The paper specifically studies the ability of attention heads(of BERT-like models) that can recover syntactic dependency relations.

### Method 1: Maximum Attention Weights (MAX)

For a given token A, a token B that has the highest attention weight with respect to the token A should be related to token A. A relation is assigned to $(w_i, w_j)$ such that $j = \arg\max W[i]$  for each row i where $W \in (0,1)^{T \times T}$ is the attention weights of a head at some layer. Such dependency relations are extracted from all heads at all layers, and the maximum undirected unlabeled attachment scores (UUAS)  are used over all relation types.

### Method 2: Maximum Spanning Tree (MST)

In the 1st method, directions are not considered since the formed graphs are not valid trees.

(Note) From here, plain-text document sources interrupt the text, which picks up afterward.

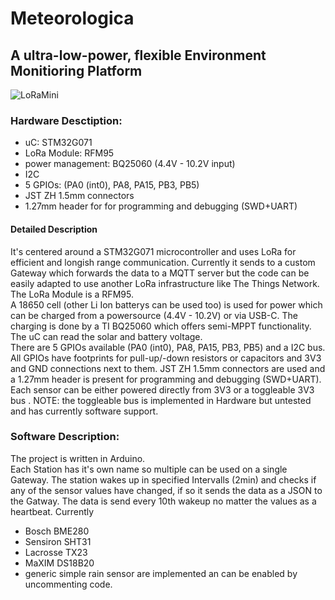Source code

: # Meteorologica

## A ultra-low-power, flexible Environment Monitioring Platform  
![LoRaMini](https://user-images.githubusercontent.com/13017970/196663397-eb2792f0-6017-4476-99fd-4341d2e81e93.png)
### Hardware Desctiption:  
- uC: STM32G071
- LoRa Module: RFM95
- power management: BQ25060 (4.4V - 10.2V input)
- I2C 
- 5 GPIOs: (PA0 (int0), PA8, PA15, PB3, PB5)
- JST ZH 1.5mm connectors
- 1.27mm header for for programming and debugging (SWD+UART)
#### Detailed Description  
It's centered around a STM32G071 microcontroller and uses LoRa for efficient and longish range communication. Currently it sends to a custom Gateway which forwards the data to a MQTT server but the code can be easily adapted to use another LoRa infrastructure like The Things Network. The LoRa Module is a RFM95.  
A 18650 cell (other Li Ion batterys can be used too) is used for power  which can be charged from a powersource (4.4V - 10.2V) or via USB-C. The charging is done by a TI BQ25060 which offers semi-MPPT functionality. The uC can read the solar and battery voltage.  
There are 5 GPIOs available (PA0 (int0), PA8, PA15, PB3, PB5) and a I2C bus. All GPIOs have footprints for pull-up/-down resistors or capacitors and 3V3 and GND connections next to them. JST ZH 1.5mm connectors are used and a 1.27mm header is present for programming and debugging (SWD+UART). Each sensor can be either powered directly from 3V3 or a toggleable 3V3 bus . NOTE: the toggleable bus is implemented in Hardware but untested and has currently software support.

### Software Description:
The project is written in Arduino.  
Each Station has it's own name so multiple can be used on a single Gateway. 
The station wakes up in specified Intervalls (2min) and checks if any of the sensor values have changed, if so it sends the data as a JSON to the Gatway. The data is send every 10th wakeup no matter the values as a heartbeat. 
Currently
- Bosch BME280
- Sensiron SHT31
- Lacrosse TX23
- MaXIM DS18B20
- generic simple rain sensor
are implemented an can be enabled by uncommenting code.
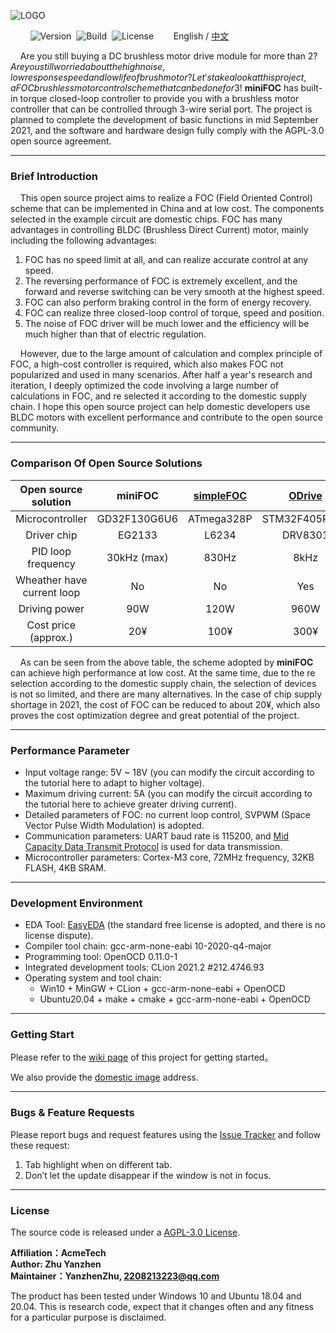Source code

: ![LOGO](https://raw.githubusercontent.com/ZhuYanzhen1/miniFOC/main/docs/image/LOGO.png)

&nbsp;&nbsp;&nbsp;&nbsp;&nbsp;&nbsp;&nbsp;&nbsp;![Version](https://img.shields.io/badge/Version-1.0.1-brightgreen.svg)&nbsp;&nbsp;![Build](https://img.shields.io/badge/Build-Passed-success.svg)&nbsp;&nbsp;![License](https://img.shields.io/badge/License-AGPL-blue.svg)&nbsp;&nbsp;&nbsp;&nbsp;&nbsp;&nbsp;&nbsp;&nbsp;English / [中文](https://github.com/ZhuYanzhen1/miniFOC/blob/main/README_CN.md)

&nbsp;&nbsp;&nbsp;&nbsp;Are you still buying a DC brushless motor drive module for more than 2$? Are you still worried about the high noise, low response speed and low life of brush motor? Let's take a look at this project, a FOC brushless motor control scheme that can be done for 3$!  **miniFOC** has built-in torque closed-loop controller to provide you with a brushless motor controller that can be controlled through 3-wire serial port. The project is planned to complete the development of basic functions in mid September 2021, and the software and hardware design fully comply with the AGPL-3.0 open source agreement.

***

### Brief Introduction

&nbsp;&nbsp;&nbsp;&nbsp;This open source project aims to realize a FOC (Field Oriented Control) scheme that can be implemented in China and at low cost. The components selected in the example circuit are domestic chips. FOC has many advantages in controlling BLDC (Brushless Direct Current) motor, mainly including the following advantages:

1. FOC has no speed limit at all, and can realize accurate control at any speed.
2. The reversing performance of FOC is extremely excellent, and the forward and reverse switching can be very smooth at the highest speed.
3. FOC can also perform braking control in the form of energy recovery.
4. FOC can realize three closed-loop control of torque, speed and position.
5. The noise of FOC driver will be much lower and the efficiency will be much higher than that of electric regulation.

&nbsp;&nbsp;&nbsp;&nbsp;However, due to the large amount of calculation and complex principle of FOC, a high-cost controller is required, which also makes FOC not popularized and used in many scenarios. After half a year's research and iteration, I deeply optimized the code involving a large number of calculations in FOC, and re selected it according to the domestic supply chain. I hope this open source project can help domestic developers use BLDC motors with excellent performance and contribute to the open source community.

***

### Comparison Of Open Source Solutions

|    Open source solution    |   **miniFOC**    | [simpleFOC](https://github.com/simplefoc/Arduino-SimpleFOCShield) | [ODrive](https://github.com/odriverobotics/ODrive) |
| :------------------------: | :----------: | :----------------------------------------------------------: | :------------------------------------------------: |
|      Microcontroller       | GD32F130G6U6 |                          ATmega328P                          |                   STM32F405RGT6                    |
|        Driver chip         |    EG2133    |                            L6234                             |                      DRV8301                       |
|     PID loop frequency     |    30kHz (max)    |                            830Hz                             |                        8kHz                        |
| Wheather have current loop |      No      |                              No                              |                        Yes                         |
|       Driving power        |     90W      |                             120W                             |                        960W                        |
|    Cost price (approx.)    |     20¥      |                             100¥                             |                        300¥                        |

&nbsp;&nbsp;&nbsp;&nbsp;As can be seen from the above table, the scheme adopted by **miniFOC** can achieve high performance at low cost. At the same time, due to the re selection according to the domestic supply chain, the selection of devices is not so limited, and there are many alternatives. In the case of chip supply shortage in 2021, the cost of FOC can be reduced to about 20¥, which also proves the cost optimization degree and great potential of the project.

***

### Performance Parameter 

+ Input voltage range: 5V ~ 18V (you can modify the circuit according to the tutorial here to adapt to higher voltage).
+ Maximum driving current: 5A (you can modify the circuit according to the tutorial here to achieve greater driving current).
+ Detailed parameters of FOC: no current loop control, SVPWM (Space Vector Pulse Width Modulation) is adopted.
+ Communication parameters: UART baud rate is 115200, and [Mid Capacity Data Transmit Protocol](https://github.com/ZhuYanzhen1/CDTP/blob/master/Mid%20Capacity/README.md) is used for data transmission.
+  Microcontroller parameters: Cortex-M3 core, 72MHz frequency, 32KB FLASH, 4KB SRAM. 

***

### Development Environment 

+ EDA Tool: [EasyEDA](https://easyeda.com/) (the standard free license is adopted, and there is no license dispute).
+ Compiler tool chain: gcc-arm-none-eabi 10-2020-q4-major
+ Programming tool: OpenOCD 0.11.0-1
+ Integrated development tools: CLion 2021.2 #212.4746.93
+ Operating system and tool chain: 
  + Win10 + MinGW + CLion + gcc-arm-none-eabi + OpenOCD
  + Ubuntu20.04 + make + cmake + gcc-arm-none-eabi + OpenOCD

***

### Getting Start

Please refer to the [wiki page](https://github.com/ZhuYanzhen1/miniFOC/wiki) of this project for getting started。

We also provide the [domestic image](https://gitee.com/zhuyanzhen1/mini-foc) address.

***

### Bugs & Feature Requests

Please report bugs and request features using the [Issue Tracker](https://github.com/ZhuYanzhen1/miniFOC/issues) and follow these request:

1. Tab highlight when on different tab.
2. Don’t let the update disappear if the window is not in focus.

***

### License

The source code is released under a [AGPL-3.0 License](https://github.com/ZhuYanzhen1/miniFOC/blob/main/LICENSE).

**Affiliation：AcmeTech<br>
Author: Zhu Yanzhen<br>
Maintainer：YanzhenZhu, 2208213223@qq.com**

The product has been tested under Windows 10 and Ubuntu 18.04 and 20.04. This is research code, expect that it changes often and any fitness for a particular purpose is disclaimed.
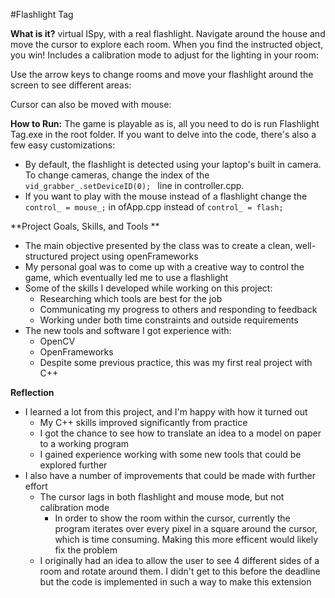 #Flashlight Tag

**What is it?** virtual ISpy, with a real flashlight. Navigate around the house and move the cursor to explore each room. When you find the instructed object, you win! Includes a calibration mode to adjust for the lighting in your room:


Use the arrow keys to change rooms and move your flashlight around the screen to see different areas:

Cursor can also be moved with mouse:

**How to Run:** The game is playable as is, all you need to do is run Flashlight Tag.exe in the root folder. If you want to delve into the code, there's also a few easy customizations:
* By default, the flashlight is detected using your laptop's built in camera. To change cameras, change the index of the `vid_grabber_.setDeviceID(0); ` line in controller.cpp.
* If you want to play with the mouse instead of a flashlight change the `control_ = mouse_;` in ofApp.cpp instead of `control_ = flash;`


**Project Goals, Skills, and Tools **
* The main objective presented by the class was to create a clean, well-structured project using openFrameworks
* My personal goal was to come up with a creative way to control the game, which eventually led me to use a flashlight
* Some of the skills I developed while working on this project:
	* Researching which tools are best for the job
	* Communicating my progress to others and responding to feedback
	* Working under both time constraints and outside requirements
* The new tools and software I got experience with:
	* OpenCV
	* OpenFrameworks
	* Despite some previous practice, this was my first real project with C++

**Reflection**
* I learned a lot from this project, and I'm happy with how it turned out
	* My C++ skills improved significantly from practice
	* I got the chance to see how to translate an idea to a model on paper to a working program
	* I gained experience working with some new tools that could be explored further
* I also have a number of improvements that could be made with further effort
	* The cursor lags in both flashlight and mouse mode, but not calibration mode	
		* In order to show the room within the cursor, currently the program iterates over every pixel in a square around the cursor, which is time consuming. Making this more efficent would likely fix the problem
	* I originally had an idea to allow the user to see 4 different sides of a room and rotate around them. I didn't get to this before the deadline but the code is implemented in such a way to make this extension



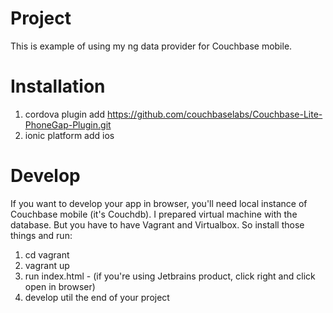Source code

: Project
================
This is example of using my ng data provider for Couchbase mobile.

Installation
================
1. cordova plugin add https://github.com/couchbaselabs/Couchbase-Lite-PhoneGap-Plugin.git
2. ionic platform add ios

Develop
================
If you want to develop your app in browser, you'll need local instance of Couchbase mobile (it's Couchdb).
I prepared virtual machine with the database. But you have to have Vagrant and Virtualbox. So install those things and run:

1. cd vagrant
2. vagrant up
3. run index.html - (if you're using Jetbrains product, click right and click open in browser)
4. develop util the end of your project 

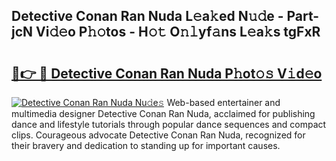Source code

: ## Detective Conan Ran Nuda L𝚎a𝚔ed N𝚞𝚍e - Part-jcN Vi𝚍𝚎o P𝚑𝚘tos - H𝚘𝚝 O𝚗𝚕yf𝚊ns L𝚎a𝚔s tgFxR

# <h2><a href="http://kf0sby.oniu.top/?m=Detective+Conan+Ran+Nuda">🔗👉 🔴 Detective Conan Ran Nuda P𝚑ot𝚘𝚜 V𝚒d𝚎o</a></h2>

[![Detective Conan Ran Nuda Nu𝚍e𝚜](https://i.imgur.com/0qMVB7G.gif)](http://kf0sby.oniu.top/?m=Detective+Conan+Ran+Nuda)
Web-based entertainer and multimedia designer Detective Conan Ran Nuda, acclaimed for publishing dance and lifestyle tutorials through popular dance sequences and compact clips. Courageous advocate Detective Conan Ran Nuda, recognized for their bravery and dedication to standing up for important causes.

To extract complete valid dependency trees from an attention weight matrix, the method in ” To extract complete valid dependency trees”  is used.  The attention matrix is treated as a complete weighted directed graph, with the edges pointing from the output token to each attended token. The root of the gold dependency tree is used as the starting node and the Chu-Liu-Edmonds algorithm is used to compute the maximum spanning tree.  Evaluation method is the same with ” A structural probe for finding syntax in word representations”.

### Experimental Setup

Special tokens like [CLS], [SEP], <s>, </s> are excluded in order to focus on inter-word attention. English Parallel Universal Dependencies (PUD) treebank from the CoNLL 2017 shared task is used. The tokenization of parsed corpus may not match with model’s tokenization. For such cases, non-matching tokens with corresponding attention weights are merged until compatible.

### Baselines

Since many dependency relations tend to occur in specific positions relative to the parent word,  the most common positional offset between a parent and child word for a given dependency relation is used as a baseline.  For MST, a right-branching dependency tree is used as a baseline.  A BERT-large model with randomly initialized weights is used.

### Results

Figure 2 and Table 1 describe the accuracy for the most frequent relation types based on the MAX method.  BERT models fine-tuned on CoLA MNLI are also tested. MNLI-BERT has a tendency to track clausal dependencies and outperforms others for long-distance advcl and csubj dependency types. The non-random models outperform random BERT substantially for all dependency types.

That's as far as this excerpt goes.